Yes, you read that right.

Avanti Feeds will have to lose nearly 90% of its value for it to come into my buy zone.

I know it sounds downright scandalous. I can imagine a lot of people think there's no chance in hell the company could go down to those levels.

They could well be true. The stock has taken such rapid strides in improving its business model that, barring a disaster, it's inconceivable to think it could fall 90% from the present levels.

However, I am looking at a world through the lens of a deep value investor.

And here, only the most hated, undervalued companies come into view.

Avanti Feeds, despite its 50% fall, is still a big blur.

To drive home the point better, let's take a small detour.

Alice Schroeder, the author of Warren Buffett's biography, once shared this fascinating insight on the Oracle.

  • Typically, and this is not well understood, his way of thinking is that there are disqualifying features to an investment.
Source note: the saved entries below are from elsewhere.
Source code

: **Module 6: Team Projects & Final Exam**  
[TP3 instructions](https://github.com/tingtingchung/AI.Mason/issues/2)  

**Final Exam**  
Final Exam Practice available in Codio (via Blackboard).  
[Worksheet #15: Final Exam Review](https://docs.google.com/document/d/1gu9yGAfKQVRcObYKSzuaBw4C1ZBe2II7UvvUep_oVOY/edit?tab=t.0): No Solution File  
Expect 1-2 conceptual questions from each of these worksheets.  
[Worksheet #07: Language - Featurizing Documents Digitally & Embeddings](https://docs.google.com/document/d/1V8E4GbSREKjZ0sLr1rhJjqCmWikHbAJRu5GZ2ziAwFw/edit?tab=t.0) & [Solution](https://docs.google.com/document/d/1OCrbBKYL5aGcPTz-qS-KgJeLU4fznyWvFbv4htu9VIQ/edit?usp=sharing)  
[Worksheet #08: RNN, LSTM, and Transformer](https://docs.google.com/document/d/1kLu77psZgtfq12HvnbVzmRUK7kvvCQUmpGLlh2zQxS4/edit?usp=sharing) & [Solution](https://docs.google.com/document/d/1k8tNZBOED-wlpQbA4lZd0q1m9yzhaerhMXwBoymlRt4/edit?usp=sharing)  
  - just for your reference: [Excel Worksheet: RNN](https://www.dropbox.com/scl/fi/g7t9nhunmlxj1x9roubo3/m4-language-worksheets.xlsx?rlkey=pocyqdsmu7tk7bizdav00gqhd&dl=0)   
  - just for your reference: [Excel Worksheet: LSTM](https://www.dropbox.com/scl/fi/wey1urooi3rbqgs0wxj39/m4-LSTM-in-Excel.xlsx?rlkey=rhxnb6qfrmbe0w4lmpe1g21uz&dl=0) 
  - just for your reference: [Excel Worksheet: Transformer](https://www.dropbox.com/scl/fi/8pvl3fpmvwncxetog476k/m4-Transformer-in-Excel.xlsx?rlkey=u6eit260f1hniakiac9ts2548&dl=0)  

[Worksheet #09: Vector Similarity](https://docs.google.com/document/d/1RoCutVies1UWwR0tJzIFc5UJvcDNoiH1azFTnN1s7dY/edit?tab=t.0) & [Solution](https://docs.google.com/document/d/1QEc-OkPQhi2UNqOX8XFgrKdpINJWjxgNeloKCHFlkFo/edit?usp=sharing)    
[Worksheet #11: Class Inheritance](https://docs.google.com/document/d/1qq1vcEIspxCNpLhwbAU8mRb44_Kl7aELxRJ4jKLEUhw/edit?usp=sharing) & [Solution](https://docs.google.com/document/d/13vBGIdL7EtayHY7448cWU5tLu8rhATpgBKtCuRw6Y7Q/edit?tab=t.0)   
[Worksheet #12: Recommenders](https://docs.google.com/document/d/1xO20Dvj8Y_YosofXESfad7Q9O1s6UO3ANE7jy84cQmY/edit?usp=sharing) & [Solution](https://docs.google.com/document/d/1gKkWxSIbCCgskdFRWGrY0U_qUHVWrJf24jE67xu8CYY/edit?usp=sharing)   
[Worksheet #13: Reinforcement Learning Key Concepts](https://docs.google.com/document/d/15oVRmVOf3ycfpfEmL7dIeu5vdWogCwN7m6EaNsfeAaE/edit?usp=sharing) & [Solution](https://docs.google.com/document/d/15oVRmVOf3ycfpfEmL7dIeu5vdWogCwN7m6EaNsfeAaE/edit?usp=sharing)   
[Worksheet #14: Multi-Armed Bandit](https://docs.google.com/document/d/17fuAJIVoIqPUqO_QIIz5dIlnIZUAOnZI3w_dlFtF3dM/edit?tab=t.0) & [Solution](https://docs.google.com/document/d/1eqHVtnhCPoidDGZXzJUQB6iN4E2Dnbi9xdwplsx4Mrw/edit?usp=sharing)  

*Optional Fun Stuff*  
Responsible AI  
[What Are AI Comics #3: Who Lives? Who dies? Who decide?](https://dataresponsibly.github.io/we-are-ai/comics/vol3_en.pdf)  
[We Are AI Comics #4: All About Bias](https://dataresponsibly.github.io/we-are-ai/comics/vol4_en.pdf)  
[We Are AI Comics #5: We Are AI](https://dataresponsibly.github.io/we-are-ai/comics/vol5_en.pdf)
So, he rifles through and as soon as you hit one of those it's done. Doesn't like the CEO, forget it. Too much tail risk, forget it. Low-margin business, forget it. Many people would try to see whether a balance of other factors made up for these things. He doesn't analyze from A to Z; it's a time-waster.

Buffett's genius does not lie in the fact that he is able to perform rigorous analysis on the entire universe of listed stocks and choose the ones most likely to win over the long term.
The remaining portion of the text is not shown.